**Instructions to follow**
Below this line is a set of entries; quote exactly the lines from the line that contains "what happened in" to the line that contains "practice = Continuous Validation", both lines included.

(Stored data)
========

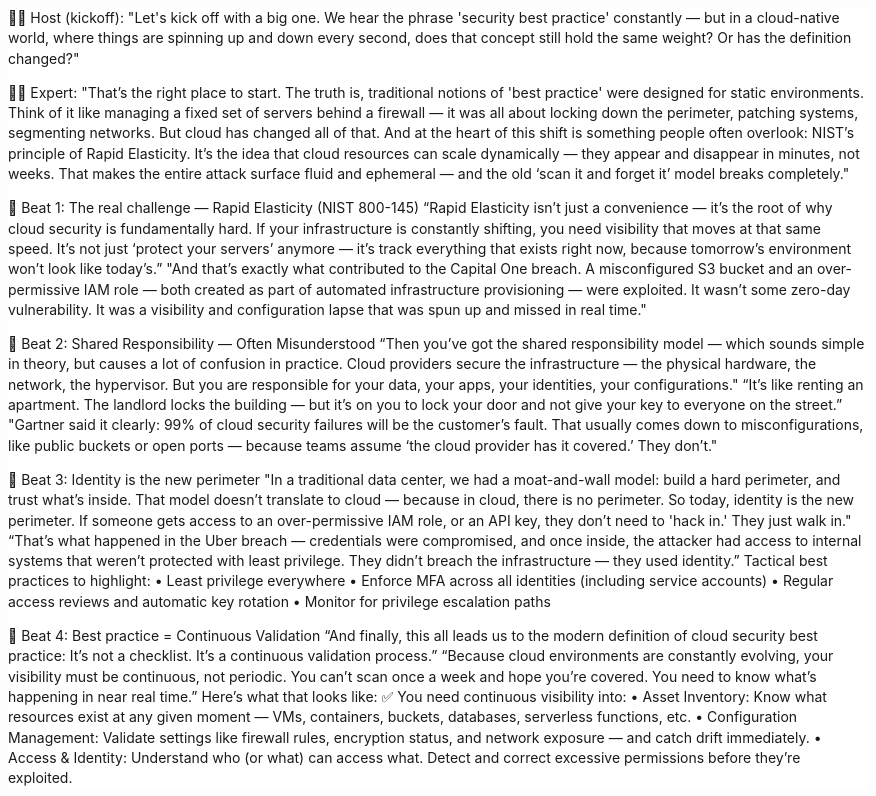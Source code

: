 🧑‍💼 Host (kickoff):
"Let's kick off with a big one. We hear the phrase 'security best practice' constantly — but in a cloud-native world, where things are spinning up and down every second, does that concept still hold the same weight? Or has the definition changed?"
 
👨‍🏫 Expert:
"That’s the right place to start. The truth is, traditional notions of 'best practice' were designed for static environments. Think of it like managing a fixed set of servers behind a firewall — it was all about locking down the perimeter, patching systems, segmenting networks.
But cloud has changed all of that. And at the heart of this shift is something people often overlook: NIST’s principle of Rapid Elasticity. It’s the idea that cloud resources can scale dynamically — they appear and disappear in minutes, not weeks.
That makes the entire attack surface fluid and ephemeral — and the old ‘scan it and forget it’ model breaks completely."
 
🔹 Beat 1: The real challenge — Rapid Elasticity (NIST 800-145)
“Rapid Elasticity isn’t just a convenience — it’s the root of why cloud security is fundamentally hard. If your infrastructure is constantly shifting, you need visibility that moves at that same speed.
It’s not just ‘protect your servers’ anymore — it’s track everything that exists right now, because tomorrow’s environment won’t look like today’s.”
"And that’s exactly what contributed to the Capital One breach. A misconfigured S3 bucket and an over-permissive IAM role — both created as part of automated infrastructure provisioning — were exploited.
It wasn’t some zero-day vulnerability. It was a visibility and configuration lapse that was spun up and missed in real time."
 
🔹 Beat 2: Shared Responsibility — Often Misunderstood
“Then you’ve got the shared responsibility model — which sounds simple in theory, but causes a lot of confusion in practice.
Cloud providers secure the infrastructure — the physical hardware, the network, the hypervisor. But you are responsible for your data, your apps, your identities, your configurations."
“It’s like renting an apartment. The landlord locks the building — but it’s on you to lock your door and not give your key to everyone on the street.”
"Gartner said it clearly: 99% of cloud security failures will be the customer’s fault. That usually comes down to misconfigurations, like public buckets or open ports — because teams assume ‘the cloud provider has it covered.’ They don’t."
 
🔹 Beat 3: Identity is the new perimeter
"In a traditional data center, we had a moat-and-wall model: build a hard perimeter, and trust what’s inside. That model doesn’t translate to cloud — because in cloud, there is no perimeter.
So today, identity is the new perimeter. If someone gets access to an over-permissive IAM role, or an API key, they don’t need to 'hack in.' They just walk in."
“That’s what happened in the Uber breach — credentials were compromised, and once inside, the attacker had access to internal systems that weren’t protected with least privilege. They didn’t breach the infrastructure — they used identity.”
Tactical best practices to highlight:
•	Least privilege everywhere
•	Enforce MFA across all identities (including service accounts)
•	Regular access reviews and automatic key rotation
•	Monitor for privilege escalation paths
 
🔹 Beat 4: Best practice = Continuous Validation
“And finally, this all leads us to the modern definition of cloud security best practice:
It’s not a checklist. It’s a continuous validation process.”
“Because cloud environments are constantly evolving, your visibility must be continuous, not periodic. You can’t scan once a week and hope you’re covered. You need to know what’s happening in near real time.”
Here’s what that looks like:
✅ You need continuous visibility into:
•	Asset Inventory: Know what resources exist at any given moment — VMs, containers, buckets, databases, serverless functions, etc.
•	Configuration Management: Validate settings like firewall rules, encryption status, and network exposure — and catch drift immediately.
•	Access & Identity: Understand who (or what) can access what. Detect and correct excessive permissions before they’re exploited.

========

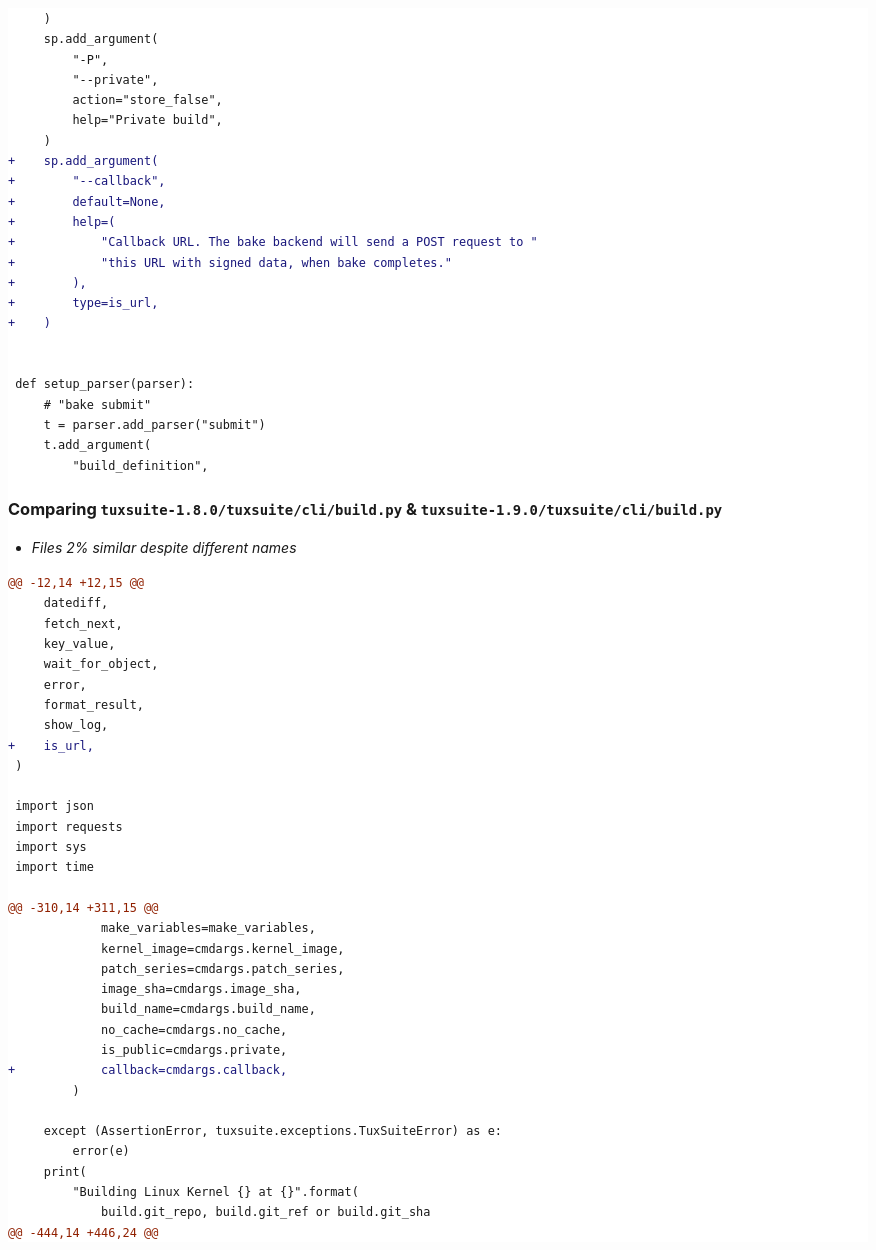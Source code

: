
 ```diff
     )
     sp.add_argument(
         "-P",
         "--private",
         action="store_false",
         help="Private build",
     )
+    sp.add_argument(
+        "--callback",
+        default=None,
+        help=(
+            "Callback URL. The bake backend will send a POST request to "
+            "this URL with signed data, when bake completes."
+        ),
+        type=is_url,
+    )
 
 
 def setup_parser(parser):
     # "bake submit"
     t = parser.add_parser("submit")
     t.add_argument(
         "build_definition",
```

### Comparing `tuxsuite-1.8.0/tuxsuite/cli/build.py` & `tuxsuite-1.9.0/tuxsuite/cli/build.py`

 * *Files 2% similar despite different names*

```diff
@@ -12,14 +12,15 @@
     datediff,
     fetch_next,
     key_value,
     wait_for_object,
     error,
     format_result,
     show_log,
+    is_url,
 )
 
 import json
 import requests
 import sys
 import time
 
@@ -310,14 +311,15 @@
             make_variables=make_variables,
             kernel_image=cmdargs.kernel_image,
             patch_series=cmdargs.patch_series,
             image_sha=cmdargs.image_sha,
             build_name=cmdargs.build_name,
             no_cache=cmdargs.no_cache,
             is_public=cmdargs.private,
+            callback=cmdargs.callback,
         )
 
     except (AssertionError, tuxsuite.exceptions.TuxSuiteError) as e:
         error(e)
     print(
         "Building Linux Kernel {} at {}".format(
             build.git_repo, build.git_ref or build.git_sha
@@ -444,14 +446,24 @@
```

========

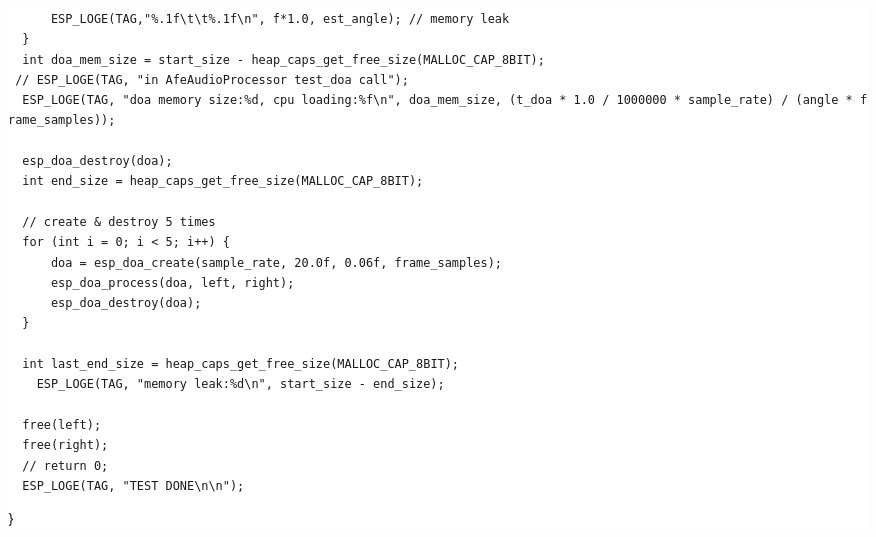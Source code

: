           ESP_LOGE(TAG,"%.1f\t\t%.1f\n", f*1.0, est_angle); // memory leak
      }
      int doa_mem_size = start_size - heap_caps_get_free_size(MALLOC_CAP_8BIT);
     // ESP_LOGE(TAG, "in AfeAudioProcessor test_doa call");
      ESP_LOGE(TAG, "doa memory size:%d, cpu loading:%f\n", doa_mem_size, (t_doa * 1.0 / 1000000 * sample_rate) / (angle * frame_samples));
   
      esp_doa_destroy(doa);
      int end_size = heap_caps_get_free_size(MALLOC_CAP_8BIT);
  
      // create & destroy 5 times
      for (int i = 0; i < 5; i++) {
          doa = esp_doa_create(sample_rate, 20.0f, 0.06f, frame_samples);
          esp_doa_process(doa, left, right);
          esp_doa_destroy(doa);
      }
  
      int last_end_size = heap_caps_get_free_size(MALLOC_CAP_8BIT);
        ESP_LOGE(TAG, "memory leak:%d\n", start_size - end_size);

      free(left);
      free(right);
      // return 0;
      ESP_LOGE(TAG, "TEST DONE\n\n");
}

========

**Solution to this task**
“That’s what happened in the Uber breach — credentials were compromised, and once inside, the attacker had access to internal systems that weren’t protected with least privilege. They didn’t breach the infrastructure — they used identity.”
Tactical best practices to highlight:
•	Least privilege everywhere
•	Enforce MFA across all identities (including service accounts)
•	Regular access reviews and automatic key rotation
•	Monitor for privilege escalation paths
 
🔹 Beat 4: Best practice = Continuous Validation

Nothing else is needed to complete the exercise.